(Dataset entries)
★ ★ ★
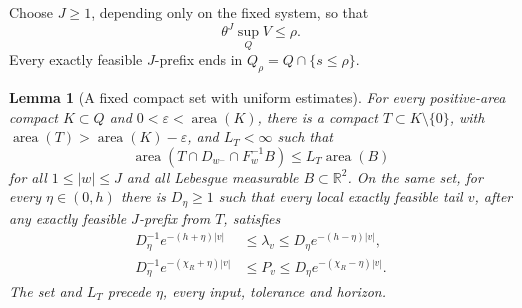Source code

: \documentclass[11pt]{amsart}
\newtheorem{lemma}[theorem]{Lemma}
\theoremstyle{definition}
\theoremstyle{remark}
\newcommand{\R}{\mathbb R}
\newcommand{\area}{\operatorname{area}}
\numberwithin{equation}{section}
\begin{document}
Choose \(J\ge1\), depending only on the fixed system, so that
\begin{equation}\label{eq:localentry}
\theta^J\sup_Q V\le\rho .
\end{equation}
Every exactly feasible \(J\)-prefix ends in
\(Q_\rho=Q\cap\{s\le\rho\}\).

\begin{lemma}[A fixed compact set with uniform estimates]\label{lem:regularwindow}
For every positive-area compact \(K\subset Q\) and
\(0<\varepsilon<\area(K)\), there is a compact
\(T\subset K\setminus\{0\}\), with
\(\area(T)>\area(K)-\varepsilon\), and \(L_T<\infty\) such that
\begin{equation}\label{eq:finitecharts}
\area(T\cap D_{w^-}\cap F_w^{-1}B)\le L_T\area(B)
\end{equation}
for all \(1\le|w|\le J\) and all Lebesgue measurable
\(B\subset\R^2\).
On the same set, for every \(\eta\in(0,h)\) there is \(D_{\eta}\ge1\) such
that every local exactly feasible tail \(v\), after any exactly
feasible \(J\)-prefix from \(T\), satisfies
\begin{equation}\label{eq:typicalproducts}
\begin{split}
D_{\eta}^{-1}e^{-(h+\eta)|v|}&\le\lambda_v\le D_{\eta} e^{-(h-\eta)|v|},\\
D_{\eta}^{-1}e^{-(\chi_R+\eta)|v|}&\le P_v\le D_{\eta} e^{-(\chi_R-\eta)|v|}.
\end{split}
\end{equation}
The set and \(L_T\) precede \(\eta\), every input, tolerance and horizon.
\end{lemma}
\end{document}
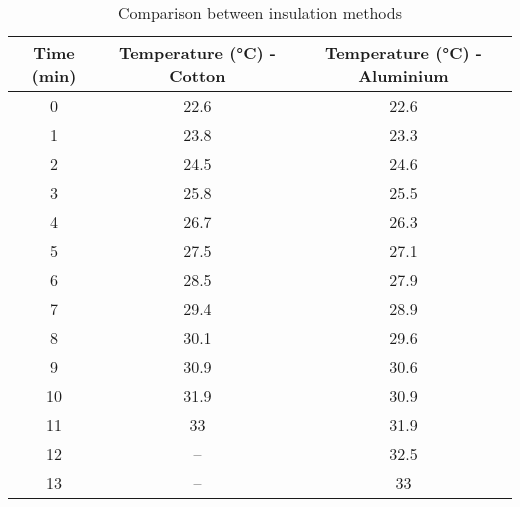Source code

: \begin{table}
    \begin{tabular}{c c c}
        \toprule
        Time (min) & Temperature (\si{\celsius}) - Cotton & Temperature (\si{\celsius}) - Aluminium \\
        \midrule
        0	&	22.6	&	22.6	\\
        1	&	23.8	&	23.3	\\
        2	&	24.5	&	24.6	\\
        3	&	25.8	&	25.5	\\
        4	&	26.7	&	26.3	\\
        5	&	27.5	&	27.1	\\
        6	&	28.5	&	27.9	\\
        7	&	29.4	&	28.9	\\
        8	&	30.1	&	29.6	\\
        9	&	30.9	&	30.6	\\
        10	&	31.9	&	30.9	\\
        11	&	33	&	31.9	\\
        12	&	--	&	32.5	\\
        13	&	--	&	33	\\        
        \bottomrule
    \end{tabular}
    \caption{Comparison between insulation methods}
\end{table}

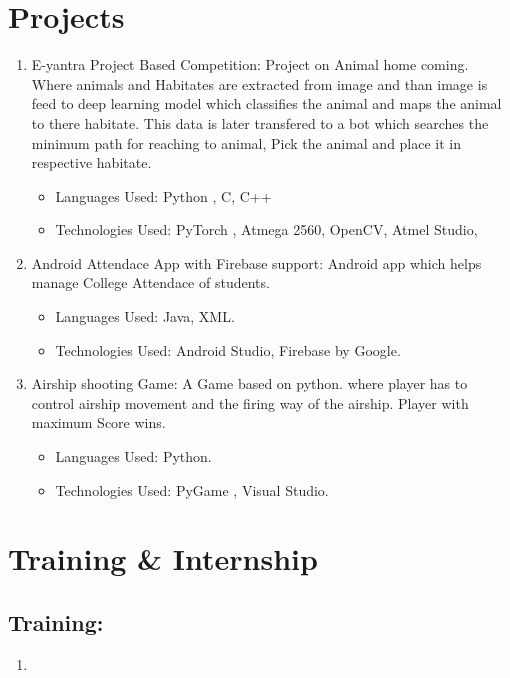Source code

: \documentclass[10pt]{article}
\begin{document}
\section{Projects}
	\begin{enumerate}
		\item E-yantra Project Based Competition: Project on Animal home coming. Where animals and Habitates are extracted from image and than image is feed to deep learning model which classifies the animal and maps the animal to there habitate. This data is later transfered to a bot which searches the minimum path for reaching to animal, Pick the animal and place it in respective habitate.
			\begin{itemize}
			\item Languages Used: Python , C, C++
			\item Technologies Used: PyTorch , Atmega 2560, OpenCV, Atmel Studio, 
			
			\end{itemize}
		\item Android Attendace App with Firebase support: Android app which helps manage College Attendace of students.
			\begin{itemize}
			\item Languages Used: Java, XML.
			\item Technologies Used: Android Studio, Firebase by Google. 
			
			\end{itemize}
		\item Airship shooting Game:  A Game based on python.  where player has to control airship movement and the firing way of the airship. Player with maximum Score wins.
			\begin{itemize}
			\item Languages Used: Python.
			\item Technologies Used: PyGame , Visual Studio. 
			
			\end{itemize}
  
	\end{enumerate}


\section{Training \& Internship}
\subsection{Training:}
\begin{enumerate}
\item
\end{enumerate}
\end{document}
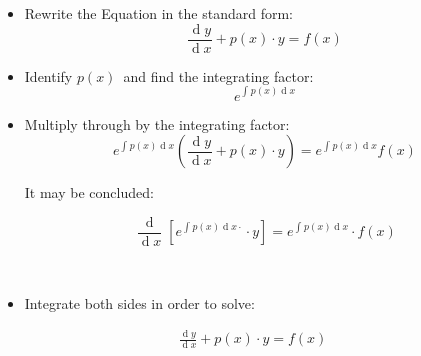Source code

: \documentclass{report}
\def\lthtmlcheckvsize{\ifdim\ht\sizebox<\vsize 
  \ifdim\wd\sizebox<\hsize\expandafter\hfill\fi \expandafter\vfill
  \else\expandafter\vss\fi}%
\begin{document}
{\newpage\clearpage
{}%
\begin{tcolorbox}
\par
\begin{itemize}
    \item Rewrite the Equation in the standard form:
      \begin{displaymath}
      \frac{\operatorname{d}y }{\operatorname{d} x}+ p\left( x \right)\cdot y = f \left( x \right)  
      \end{displaymath}
    \item Identify $p\left( x \right)$\  and find the integrating factor: 
      \begin{displaymath}
      e^{\int^{}_{} p\left( x \right)  \operatorname{d}x }
      \end{displaymath} 
      \item Multiply through by the integrating factor:
        \begin{displaymath}
    e^{\int^{}_{} p\left( x \right)  \operatorname{d}x } \left(  \frac{\operatorname{d}y }{\operatorname{d} x}+ p\left( x \right)\cdot y \right) = e^{\int^{}_{} p\left( x \right)  \operatorname{d}x }f \left( x \right)  
        \end{displaymath}
\par
\subitem It may be concluded:
        \ \
\par
\hfill\begin{minipage}{\dimexpr\textwidth-3cm}
        \begin{displaymath}
        \frac{\operatorname{d} }{\operatorname{d} x}\left[ e^{\int^{}_{} p\left( x \right)  \operatorname{d}x \cdot  } \cdot y\right] = e^{\int^{}_{} p\left( x \right)  \operatorname{d}x } \cdot f \left( x \right) 
        \end{displaymath}
        \end{minipage}
        \ \
\par
\item Integrate both sides in order to solve:
  \end{itemize}
\par
\end{tcolorbox}%
\lthtmlfigureZ
\lthtmlcheckvsize\clearpage}

{\newpage\clearpage
{}%
\begin{align}
\frac{\operatorname{d}y }{\operatorname{d} x} +  p\left( x \right)\cdot  y= f\left( x \right)
\end{align}%
\lthtmlfigureZ
\lthtmlcheckvsize\clearpage}
\end{document}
★ ★ ★
§ **To do**: Apart from the pictures, the entries above are to be repeated in full and exactly.

§ **Result of the task**:
Source code

: \documentclass[11pt]{amsart}
\newtheorem{lemma}[theorem]{Lemma}
\theoremstyle{definition}
\theoremstyle{remark}
\newcommand{\R}{\mathbb R}
\newcommand{\area}{\operatorname{area}}
\numberwithin{equation}{section}
\begin{document}
Choose \(J\ge1\), depending only on the fixed system, so that
\begin{equation}\label{eq:localentry}
\theta^J\sup_Q V\le\rho .
\end{equation}
Every exactly feasible \(J\)-prefix ends in
\(Q_\rho=Q\cap\{s\le\rho\}\).

\begin{lemma}[A fixed compact set with uniform estimates]\label{lem:regularwindow}
For every positive-area compact \(K\subset Q\) and
\(0<\varepsilon<\area(K)\), there is a compact
\(T\subset K\setminus\{0\}\), with
\(\area(T)>\area(K)-\varepsilon\), and \(L_T<\infty\) such that
\begin{equation}\label{eq:finitecharts}
\area(T\cap D_{w^-}\cap F_w^{-1}B)\le L_T\area(B)
\end{equation}
for all \(1\le|w|\le J\) and all Lebesgue measurable
\(B\subset\R^2\).
On the same set, for every \(\eta\in(0,h)\) there is \(D_{\eta}\ge1\) such
that every local exactly feasible tail \(v\), after any exactly
feasible \(J\)-prefix from \(T\), satisfies
\begin{equation}\label{eq:typicalproducts}
\begin{split}
D_{\eta}^{-1}e^{-(h+\eta)|v|}&\le\lambda_v\le D_{\eta} e^{-(h-\eta)|v|},\\
D_{\eta}^{-1}e^{-(\chi_R+\eta)|v|}&\le P_v\le D_{\eta} e^{-(\chi_R-\eta)|v|}.
\end{split}
\end{equation}
The set and \(L_T\) precede \(\eta\), every input, tolerance and horizon.
\end{lemma}
\end{document}
Source code

: \begin{table}
    \begin{tabular}{c c c}
        \toprule
        Time (min) & Temperature (\si{\celsius}) - Cotton & Temperature (\si{\celsius}) - Aluminium \\
        \midrule
        0	&	22.6	&	22.6	\\
        1	&	23.8	&	23.3	\\
        2	&	24.5	&	24.6	\\
        3	&	25.8	&	25.5	\\
        4	&	26.7	&	26.3	\\
        5	&	27.5	&	27.1	\\
        6	&	28.5	&	27.9	\\
        7	&	29.4	&	28.9	\\
        8	&	30.1	&	29.6	\\
        9	&	30.9	&	30.6	\\
        10	&	31.9	&	30.9	\\
        11	&	33	&	31.9	\\
        12	&	--	&	32.5	\\
        13	&	--	&	33	\\        
        \bottomrule
    \end{tabular}
    \caption{Comparison between insulation methods}
\end{table}

Source code

: \documentclass[10pt]{article}
\begin{document}
\section{Projects}
	\begin{enumerate}
		\item E-yantra Project Based Competition: Project on Animal home coming. Where animals and Habitates are extracted from image and than image is feed to deep learning model which classifies the animal and maps the animal to there habitate. This data is later transfered to a bot which searches the minimum path for reaching to animal, Pick the animal and place it in respective habitate.
			\begin{itemize}
			\item Languages Used: Python , C, C++
			\item Technologies Used: PyTorch , Atmega 2560, OpenCV, Atmel Studio, 
			
			\end{itemize}
		\item Android Attendace App with Firebase support: Android app which helps manage College Attendace of students.
			\begin{itemize}
			\item Languages Used: Java, XML.
			\item Technologies Used: Android Studio, Firebase by Google. 
			
			\end{itemize}
		\item Airship shooting Game:  A Game based on python.  where player has to control airship movement and the firing way of the airship. Player with maximum Score wins.
			\begin{itemize}
			\item Languages Used: Python.
			\item Technologies Used: PyGame , Visual Studio. 
			
			\end{itemize}
  
	\end{enumerate}


\section{Training \& Internship}
\subsection{Training:}
\begin{enumerate}
\item
\end{enumerate}
\end{document}
Source code

: \documentclass{report}
\def\lthtmlcheckvsize{\ifdim\ht\sizebox<\vsize 
  \ifdim\wd\sizebox<\hsize\expandafter\hfill\fi \expandafter\vfill
  \else\expandafter\vss\fi}%
\begin{document}
{\newpage\clearpage
{}%
\begin{tcolorbox}
\par
\begin{itemize}
    \item Rewrite the Equation in the standard form:
      \begin{displaymath}
      \frac{\operatorname{d}y }{\operatorname{d} x}+ p\left( x \right)\cdot y = f \left( x \right)  
      \end{displaymath}
    \item Identify $p\left( x \right)$\  and find the integrating factor: 
      \begin{displaymath}
      e^{\int^{}_{} p\left( x \right)  \operatorname{d}x }
      \end{displaymath} 
      \item Multiply through by the integrating factor:
        \begin{displaymath}
    e^{\int^{}_{} p\left( x \right)  \operatorname{d}x } \left(  \frac{\operatorname{d}y }{\operatorname{d} x}+ p\left( x \right)\cdot y \right) = e^{\int^{}_{} p\left( x \right)  \operatorname{d}x }f \left( x \right)  
        \end{displaymath}
\par
\subitem It may be concluded:
        \ \
\par
\hfill\begin{minipage}{\dimexpr\textwidth-3cm}
        \begin{displaymath}
        \frac{\operatorname{d} }{\operatorname{d} x}\left[ e^{\int^{}_{} p\left( x \right)  \operatorname{d}x \cdot  } \cdot y\right] = e^{\int^{}_{} p\left( x \right)  \operatorname{d}x } \cdot f \left( x \right) 
        \end{displaymath}
        \end{minipage}
        \ \
\par
\item Integrate both sides in order to solve:
  \end{itemize}
\par
\end{tcolorbox}%
\lthtmlfigureZ
\lthtmlcheckvsize\clearpage}

{\newpage\clearpage
{}%
\begin{align}
\frac{\operatorname{d}y }{\operatorname{d} x} +  p\left( x \right)\cdot  y= f\left( x \right)
\end{align}%
\lthtmlfigureZ
\lthtmlcheckvsize\clearpage}
\end{document}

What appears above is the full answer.